Festival kapsamında farklı konu başlıkları altında gösterilen filmler arasında bu yıl kent filmleri yer aldı. Kent hikayeleri başlığı altında gösterilen belgeseller modern kent hayatının zorluklarını, kentlerin yok olmaya yüz tutmuş değerlerini ortaya koyuyor.
Venedik’i bu kez turistlerin değil, yerel halkın gözünden izliyoruz. Zaman geçtikçe suların daha da yükseldiği Venedik, İtalya’nın en gözde turistik kentlerinden biri. Peki bugüne kadar turizm kimliğiyle öne çıkan bu kenti sakinleri nasıl anlatıyor, kenti nasıl deneyimliyor? Turizm endüstrisinin ardındaki farklı bir hayatı anlatan Andreas Pichler imzalı film En İyi Kent Filmi Ödülü’ne aday gösterildi.
Günümüzde nüfusun %50’si kentlerde yaşarken mega kentlerde yaşamak bir yandan büyüleyici bir yandan da kaotik. 40 yıldır kentlerde insan davranışları üzerine çalışan Danimarkalı mimar Jahn Gehl, modern kentlerde insan etkileşiminin nasıl yok olduğunu, insan ihtiyaçlarının konu edileceği bir kent yaşamının nasıl kurulabileceğini tartışıyor.

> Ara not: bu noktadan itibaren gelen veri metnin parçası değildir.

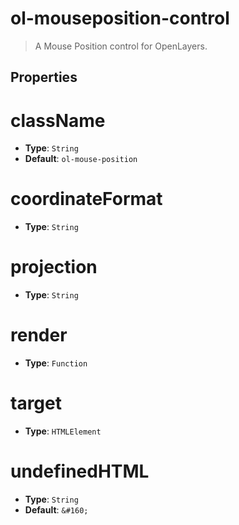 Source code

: # ol-mouseposition-control

> A Mouse Position control for OpenLayers.

## Properties

# className

- **Type**: `String`
- **Default**: `ol-mouse-position`

# coordinateFormat

- **Type**: `String`

# projection

- **Type**: `String`

# render

- **Type**: `Function`

# target

- **Type**: `HTMLElement`

# undefinedHTML

- **Type**: `String`
- **Default**: `&#160;`
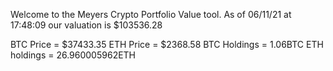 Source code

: Welcome to the Meyers Crypto Portfolio Value tool. 
As of 06/11/21 at 17:48:09 our valuation is $103536.28 

BTC Price = $37433.35
 ETH Price = $2368.58
BTC Holdings = 1.06BTC
 ETH holdings = 26.960005962ETH 

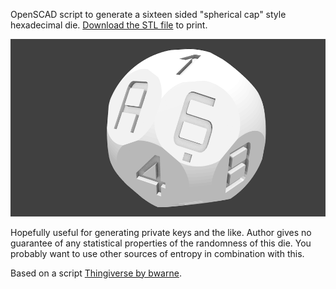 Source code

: OpenSCAD script to generate a sixteen sided "spherical cap" style hexadecimal die. [Download the STL file](./sixteen-sided-hexidecimal-die.stl) to print.

![Render of the hexadecimal die](./render.png)

Hopefully useful for generating private keys and the like. Author gives no guarantee of any statistical properties of the randomness of this die. You probably want to use other sources of entropy in combination with this.

Based on a script [Thingiverse by bwarne](http://www.thingiverse.com/thing:58408/#files).
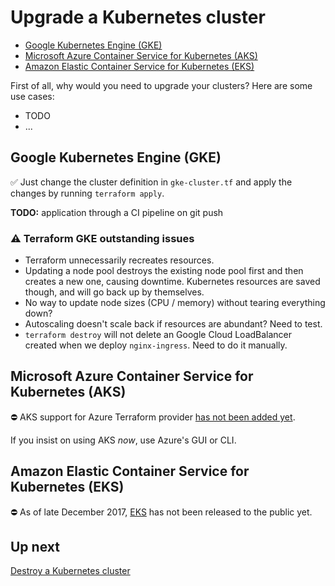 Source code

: # Upgrade a Kubernetes cluster

- [Google Kubernetes Engine (GKE)](#google-kubernetes-engine-gke)
- [Microsoft Azure Container Service for Kubernetes (AKS)](#microsoft-azure-container-service-for-kubernetes-aks)
- [Amazon Elastic Container Service for Kubernetes (EKS)](#amazon-elastic-container-service-for-kubernetes-eks)

First of all, why would you need to upgrade your clusters? Here are some use cases:

- TODO
- ...

## Google Kubernetes Engine (GKE)

✅ Just change the cluster definition in `gke-cluster.tf` and apply the changes by running `terraform apply`.

**TODO:** application through a CI pipeline on git push

### ⚠️ Terraform GKE outstanding issues

- Terraform unnecessarily recreates resources.
- Updating a node pool destroys the existing node pool first and then creates a new one, causing downtime. Kubernetes resources are saved though, and will go back up by themselves.
- No way to update node sizes (CPU / memory) without tearing everything down?
- Autoscaling doesn't scale back if resources are abundant? Need to test.
- `terraform destroy` will not delete an Google Cloud LoadBalancer created when we deploy `nginx-ingress`. Need to do it manually.

## Microsoft Azure Container Service for Kubernetes (AKS)

⛔️ AKS support for Azure Terraform provider [has not been added yet](https://github.com/terraform-providers/terraform-provider-azurerm/issues/471).

If you insist on using AKS *now*, use Azure's GUI or CLI.

## Amazon Elastic Container Service for Kubernetes (EKS)

⛔️ As of late December 2017, [EKS](https://aws.amazon.com/eks/) has not been released to the public yet.

## Up next

[Destroy a Kubernetes cluster](/labs/lab1/destroy-cluster.md)
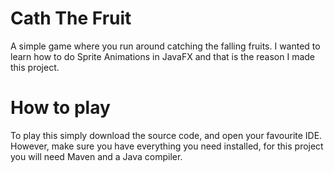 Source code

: # Cath The Fruit
A simple game where you run around catching the falling fruits.
I wanted to learn how to do Sprite Animations in JavaFX and that is the reason I made this project.

# How to play
To play this simply download the source code, and open your favourite IDE. However, make sure you have everything you need installed,
for this project you will need Maven and a Java compiler. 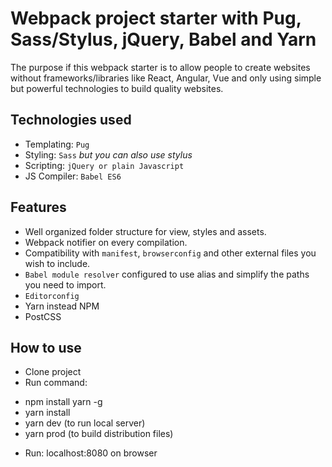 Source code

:Webpack project starter with Pug, Sass/Stylus, jQuery, Babel and Yarn
===================

The purpose if this webpack starter is to allow people to create websites without frameworks/libraries like React, Angular, Vue and only using simple but powerful technologies to build quality websites.

## Technologies used

- Templating: `Pug`
- Styling: `Sass` *but you can also use stylus*
- Scripting: `jQuery or plain Javascript`
- JS Compiler: `Babel ES6`

## Features

- Well organized folder structure for view, styles and assets.
- Webpack notifier on every compilation.
- Compatibility with `manifest`, `browserconfig` and other external files you wish to include.
- `Babel module resolver` configured to use alias and simplify the paths you need to import.
- `Editorconfig`
- Yarn instead NPM
- PostCSS

## How to use
- Clone project
- Run command: 

+ npm install yarn -g
+ yarn install
+ yarn dev (to run local server)
+ yarn prod (to build distribution files)

- Run: localhost:8080 on browser
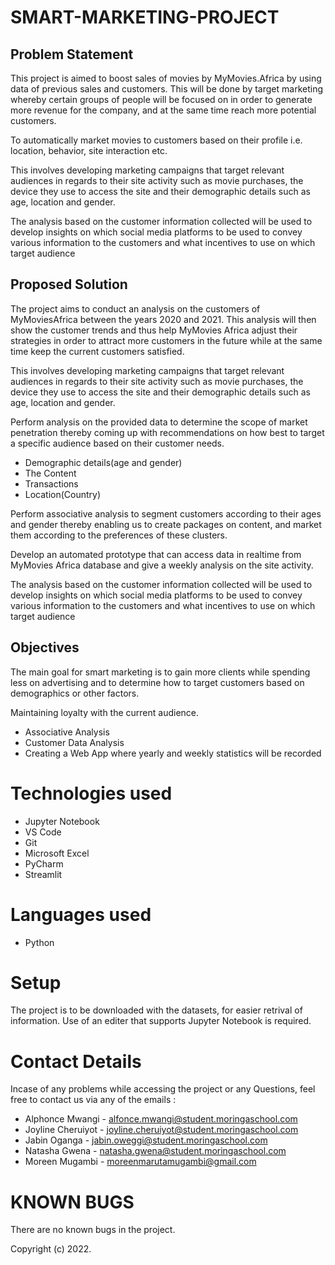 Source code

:# SMART-MARKETING-PROJECT

## Problem Statement

This project is aimed to boost sales of movies by MyMovies.Africa by using data of previous sales and customers. This will be done by target marketing whereby certain groups of people will be focused on in order to generate more revenue for the company, and at the same time reach more potential customers.

To automatically market movies to customers based on their profile i.e. location, behavior, site interaction etc.

This involves developing marketing campaigns that target relevant audiences in regards to their site activity such as movie purchases, the device they use to access the site and their demographic details such as age, location and gender.

The analysis based on the customer information collected will be used to develop insights on which social media platforms to be used to convey various information to the customers and what incentives to use on which target audience 


## Proposed Solution

The project aims to conduct an analysis on the customers of MyMoviesAfrica between the years 2020 and 2021. This analysis will then show the customer trends and thus help MyMovies Africa adjust their strategies in order to attract more customers in the future while at the same time keep the current customers satisfied.

This involves developing marketing campaigns that target relevant audiences in regards to their site activity such as movie purchases, the device they use to access the site and their demographic details such as age, location and gender.

Perform analysis on the provided data to determine the scope of market penetration thereby coming up with recommendations on how best to target a specific audience based on their customer needs.
* Demographic details(age and gender)
* The Content
* Transactions
* Location(Country)

Perform associative analysis to segment customers according to their ages and gender thereby enabling us to create packages on content,  and market them according to the preferences of these clusters.

Develop an automated prototype that can access data in realtime from MyMovies Africa database and give a weekly analysis on the site activity.

The analysis based on the customer information collected will be used to develop insights on which social media platforms to be used to convey various information to the customers and what incentives to use on which target audience 

## Objectives

The main goal for smart marketing is to gain more clients while spending less on advertising and to determine how to target customers based on demographics or other factors.

Maintaining loyalty with the current audience.
* Associative Analysis
* Customer Data Analysis
* Creating a Web App where yearly and weekly statistics will be recorded

# Technologies used
- Jupyter Notebook
- VS Code
- Git
- Microsoft Excel
- PyCharm
- Streamlit

# Languages used
- Python

# Setup
The project is to be downloaded with the datasets, for easier retrival of information. Use of an editer that supports Jupyter Notebook is required.

# Contact Details
Incase of any problems while accessing the project or any Questions, feel free to contact us via any of the emails : 

- Alphonce Mwangi - alfonce.mwangi@student.moringaschool.com
- Joyline Cheruiyot - joyline.cheruiyot@student.moringaschool.com
- Jabin Oganga - jabin.oweggi@student.moringaschool.com
- Natasha Gwena - natasha.gwena@student.moringaschool.com
- Moreen Mugambi - moreenmarutamugambi@gmail.com

# KNOWN BUGS 
There are no known bugs in the project.

Copyright (c) 2022.
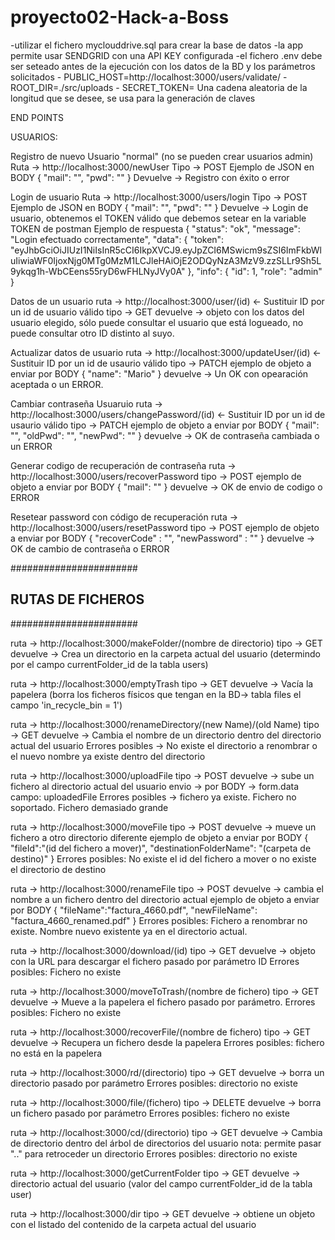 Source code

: # proyecto02-Hack-a-Boss

-utilizar el fichero myclouddrive.sql para crear la base de datos
-la app permite usar SENDGRID con una API KEY configurada
-el fichero .env debe ser seteado antes de la ejecución con los datos de la BD y los parámetros solicitados - PUBLIC_HOST=http://localhost:3000/users/validate/ - ROOT_DIR=./src/uploads - SECRET_TOKEN= Una cadena aleatoria de la longitud que se desee, se usa para la generación de claves

END POINTS

USUARIOS:

Registro de nuevo Usuario "normal" (no se pueden crear usuarios admin)
Ruta -> http://localhost:3000/newUser
Tipo -> POST
Ejemplo de JSON en BODY
{
"mail": "",
"pwd": ""
}
Devuelve -> Registro con éxito o error

Login de usuario
Ruta -> http://localhost:3000/users/login
Tipo -> POST
Ejemplo de JSON en BODY
{
"mail": "",
"pwd": ""
}
Devuelve -> Login de usuario, obtenemos el TOKEN válido que debemos setear en la variable TOKEN de postman
Ejemplo de respuesta
{
"status": "ok",
"message": "Login efectuado correctamente",
"data": {
"token": "eyJhbGciOiJIUzI1NiIsInR5cCI6IkpXVCJ9.eyJpZCI6MSwicm9sZSI6ImFkbWluIiwiaWF0IjoxNjg0MTg0MzM1LCJleHAiOjE2ODQyNzA3MzV9.zzSLLr9Sh5L9ykqg1h-WbCEens55ryD6wFHLNyJVy0A"
},
"info": {
"id": 1,
"role": "admin"
}

Datos de un usuario
ruta -> http://localhost:3000/user/(id) <- Sustituir ID por un id de usuario válido
tipo -> GET
devuelve -> objeto con los datos del usuario elegido, sólo puede consultar el usuario que está logueado, no puede consultar otro ID distinto al suyo.

Actualizar datos de usuario
ruta -> http://localhost:3000/updateUser/(id) <- Sustituir ID por un id de usaurio válido
tipo -> PATCH
ejemplo de objeto a enviar por BODY
{
"name": "Mario"
}
devuelve -> Un OK con opearación aceptada o un ERROR.

Cambiar contraseña Usuaruio
ruta -> http://localhost:3000/users/changePassword/(id) <- Sustituir ID por un id de usaurio válido
tipo -> PATCH
ejemplo de objeto a enviar por BODY
{
"mail": "",
"oldPwd": "",
"newPwd": ""
}
devuelve -> OK de contraseña cambiada o un ERROR

Generar codigo de recuperación de contraseña
ruta -> http://localhost:3000/users/recoverPassword
tipo -> POST
ejemplo de objeto a enviar por BODY
{
"mail": ""
}
devuelve -> OK de envio de codigo o ERROR

Resetear password con código de recuperación
ruta -> http://localhost:3000/users/resetPassword
tipo -> POST
ejemplo de objeto a enviar por BODY
{
"recoverCode" : "",
"newPassword" : ""
}
devuelve -> OK de cambio de contraseña o ERROR

#######################

## RUTAS DE FICHEROS

#######################

ruta -> http://localhost:3000/makeFolder/(nombre de directorio)
tipo -> GET
devuelve -> Crea un directorio en la carpeta actual del usuario (determindo por el campo currentFolder_id de la tabla users)

ruta -> http://localhost:3000/emptyTrash
tipo -> GET
devuelve -> Vacía la papelera (borra los ficheros físicos que tengan en la BD-> tabla files el campo 'in_recycle_bin = 1')

ruta -> http://localhost:3000/renameDirectory/(new Name)/(old Name)
tipo -> GET
devuelve -> Cambia el nombre de un directorio dentro del directorio actual del usuario
Errores posibles -> No existe el directorio a renombrar o el nuevo nombre ya existe dentro del directorio

ruta -> http://localhost:3000/uploadFile
tipo -> POST
devuelve -> sube un fichero al directorio actual del usuario
envio ->
por BODY -> form.data
campo: uploadedFile
Errores posibles -> fichero ya existe. Fichero no soportado. Fichero demasiado grande

ruta -> http://localhost:3000/moveFile
tipo -> POST
devuelve -> mueve un fichero a otro directorio diferente
ejemplo de objeto a enviar por BODY
{
"fileId":"(id del fichero a mover)",
"destinationFolderName": "(carpeta de destino)"
}
Errores posibles: No existe el id del fichero a mover o no existe el directorio de destino

ruta -> http://localhost:3000/renameFile
tipo -> POST
devuelve -> cambia el nombre a un fichero dentro del directorio actual
ejemplo de objeto a enviar por BODY
{
"fileName":"factura_4660.pdf",
"newFileName": "factura_4660_renamed.pdf"
}
Errores posibles: Fichero a renombrar no existe. Nombre nuevo existente ya en el directorio actual.

ruta -> http://localhost:3000/download/(id)
tipo -> GET
devuelve -> objeto con la URL para descargar el fichero pasado por parámetro ID
Errores posibles: Fichero no existe

ruta -> http://localhost:3000/moveToTrash/(nombre de fichero)
tipo -> GET
devuelve -> Mueve a la papelera el fichero pasado por parámetro.
Errores posibles: Fichero no existe

ruta -> http://localhost:3000/recoverFile/(nombre de fichero)
tipo -> GET
devuelve -> Recupera un fichero desde la papelera
Errores posibles: fichero no está en la papelera

ruta -> http://localhost:3000/rd/(directorio)
tipo -> GET
devuelve -> borra un directorio pasado por parámetro
Errores posibles: directorio no existe

ruta -> http://localhost:3000/file/(fichero)
tipo -> DELETE
devuelve -> borra un fichero pasado por parámetro
Errores posibles: fichero no existe

ruta -> http://localhost:3000/cd/(directorio)
tipo -> GET
devuelve -> Cambia de directorio dentro del árbol de directorios del usuario
nota: permite pasar ".." para retroceder un directorio
Errores posibles: directorio no existe

ruta -> http://localhost:3000/getCurrentFolder
tipo -> GET
devuelve -> directorio actual del usuario (valor del campo currentFolder_id de la tabla user)

ruta -> http://localhost:3000/dir
tipo -> GET
devuelve -> obtiene un objeto con el listado del contenido de la carpeta actual del usuario
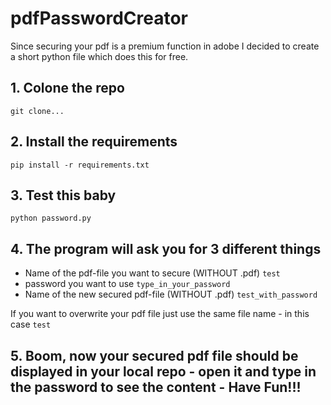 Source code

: # pdfPasswordCreator

Since securing your pdf is a premium function in adobe I decided to create a short python file which does this for free.

## 1. Colone the repo 
`git clone...`

## 2. Install the requirements 
`pip install -r requirements.txt`

## 3. Test this baby
`python password.py`

## 4. The program will ask you for 3 different things
- Name of the pdf-file you want to secure (WITHOUT .pdf)
  `test`
- password you want to use
  `type_in_your_password`
- Name of the new secured pdf-file (WITHOUT .pdf)
  `test_with_password`

If you want to overwrite your pdf file just use the same file name - in this case `test`

## 5. Boom, now your secured pdf file should be displayed in your local repo - open it and type in the password to see the content - Have Fun!!!
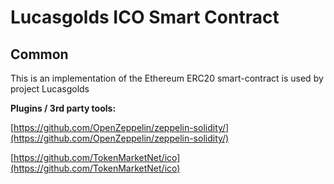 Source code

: # Lucasgolds ICO Smart Contract

## Common

This is an implementation of the Ethereum ERC20 smart-contract is used by project Lucasgolds

<b>Plugins / 3rd party tools:</b>

[https://github.com/OpenZeppelin/zeppelin-solidity/](https://github.com/OpenZeppelin/zeppelin-solidity/)

[https://github.com/TokenMarketNet/ico](https://github.com/TokenMarketNet/ico)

Yapılı çevre ve yaşam kalitesi arasındaki ilişkiye odaklanarak sosyal projeler üreten kentsel tasarım ofisi Gehl Architects’in katkılarıyla hazırlanan, yönetmenliğini Andreas M. Dalsgaard’ın yaptığı belgesel En İyi Kent Filmi Ödülü’nün kazananı oldu.
Bir zamanlar neredeyse her kentte var olan sayısız nehir bugün nasıl yok oldu? Kentler büyüdükçe kirlenmeye başlayan nehirler kanallara dönüştü. Kentlerdeki yıllar önce kaybolmuş nehir ağlarını keşfetmek üzere harekete geçen bir grubun çalışmalarını belgeleyen film Montreal, Toronto, New York ve Londra’daki yer altı nehirlerinin izini sürüyor. Dünyanın dört bir yanından kent bilimciler, aktivistler ve sanatçıların yardımlarıyla kentsel su yollarının tarihini ortaya çıkarmaya çalışan film yaratıcısı Caroline Bâcle.